[Record set Boundary: Start]

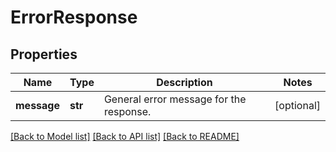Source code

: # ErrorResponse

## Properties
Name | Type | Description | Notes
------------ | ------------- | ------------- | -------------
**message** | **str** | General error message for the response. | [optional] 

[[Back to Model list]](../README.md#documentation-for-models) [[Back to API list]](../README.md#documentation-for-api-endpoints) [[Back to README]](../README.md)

[Record set Boundary: End]
[Record set Boundary: Start]

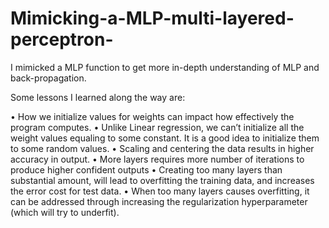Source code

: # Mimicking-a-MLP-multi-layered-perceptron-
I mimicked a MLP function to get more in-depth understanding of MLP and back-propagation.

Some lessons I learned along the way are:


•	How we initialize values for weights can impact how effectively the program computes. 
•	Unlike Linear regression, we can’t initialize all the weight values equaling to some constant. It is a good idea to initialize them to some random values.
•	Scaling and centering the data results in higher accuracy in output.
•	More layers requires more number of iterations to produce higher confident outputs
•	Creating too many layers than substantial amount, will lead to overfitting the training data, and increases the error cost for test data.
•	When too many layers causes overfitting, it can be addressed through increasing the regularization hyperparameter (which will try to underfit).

[Record set Boundary: End]
[Record set Boundary: Start]

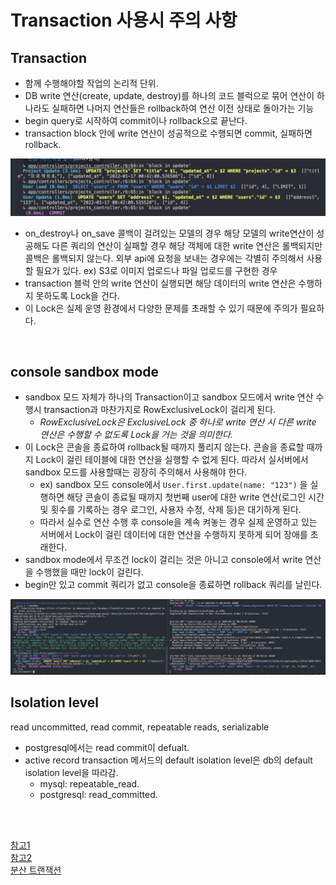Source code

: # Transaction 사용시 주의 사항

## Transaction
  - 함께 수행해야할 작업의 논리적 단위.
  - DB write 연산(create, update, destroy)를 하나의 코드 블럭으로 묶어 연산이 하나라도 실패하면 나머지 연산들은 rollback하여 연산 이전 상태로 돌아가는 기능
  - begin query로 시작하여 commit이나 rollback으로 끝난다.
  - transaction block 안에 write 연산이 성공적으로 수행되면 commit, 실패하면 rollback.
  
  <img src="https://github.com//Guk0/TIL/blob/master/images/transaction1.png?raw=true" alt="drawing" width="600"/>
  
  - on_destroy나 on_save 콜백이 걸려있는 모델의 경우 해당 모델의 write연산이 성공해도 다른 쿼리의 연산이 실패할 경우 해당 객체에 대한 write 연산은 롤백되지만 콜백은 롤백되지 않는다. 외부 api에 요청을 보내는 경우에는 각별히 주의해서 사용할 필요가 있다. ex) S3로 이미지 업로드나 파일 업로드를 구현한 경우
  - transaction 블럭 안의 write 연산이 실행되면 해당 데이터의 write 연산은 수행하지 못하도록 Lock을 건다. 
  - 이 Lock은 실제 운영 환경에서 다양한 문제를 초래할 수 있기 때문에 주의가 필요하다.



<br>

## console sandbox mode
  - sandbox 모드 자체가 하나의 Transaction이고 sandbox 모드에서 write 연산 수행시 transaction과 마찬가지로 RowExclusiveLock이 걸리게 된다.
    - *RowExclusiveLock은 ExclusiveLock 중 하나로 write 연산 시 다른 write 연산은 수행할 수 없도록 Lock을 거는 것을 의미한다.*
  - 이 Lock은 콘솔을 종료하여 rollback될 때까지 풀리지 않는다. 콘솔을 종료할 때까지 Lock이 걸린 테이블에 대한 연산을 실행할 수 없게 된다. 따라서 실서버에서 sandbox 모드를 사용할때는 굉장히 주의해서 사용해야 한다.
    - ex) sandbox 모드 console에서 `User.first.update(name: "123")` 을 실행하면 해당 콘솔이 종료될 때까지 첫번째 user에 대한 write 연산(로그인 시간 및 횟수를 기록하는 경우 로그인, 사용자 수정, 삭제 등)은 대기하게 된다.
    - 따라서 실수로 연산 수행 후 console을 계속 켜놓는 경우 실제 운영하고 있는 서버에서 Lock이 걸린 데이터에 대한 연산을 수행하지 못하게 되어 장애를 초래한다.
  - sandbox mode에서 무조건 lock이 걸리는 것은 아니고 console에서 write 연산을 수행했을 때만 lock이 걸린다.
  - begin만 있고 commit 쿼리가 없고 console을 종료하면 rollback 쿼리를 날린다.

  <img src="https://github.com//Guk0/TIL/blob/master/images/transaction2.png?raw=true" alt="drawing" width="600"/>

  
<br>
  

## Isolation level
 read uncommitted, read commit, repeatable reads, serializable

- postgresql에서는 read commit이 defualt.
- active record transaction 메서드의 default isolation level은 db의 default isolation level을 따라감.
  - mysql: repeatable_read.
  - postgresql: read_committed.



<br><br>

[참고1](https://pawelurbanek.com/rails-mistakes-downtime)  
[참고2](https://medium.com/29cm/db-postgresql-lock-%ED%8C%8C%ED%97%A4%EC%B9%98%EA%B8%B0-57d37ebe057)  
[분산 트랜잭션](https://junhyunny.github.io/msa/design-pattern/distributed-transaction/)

[Record set Boundary: End]

- **What the task requires**
In the records above, locate the lines holding the word "images". Copy each of them.

- **Answer to the problem**
  <img src="https://github.com//Guk0/TIL/blob/master/images/transaction1.png?raw=true" alt="drawing" width="600"/>
  <img src="https://github.com//Guk0/TIL/blob/master/images/transaction2.png?raw=true" alt="drawing" width="600"/>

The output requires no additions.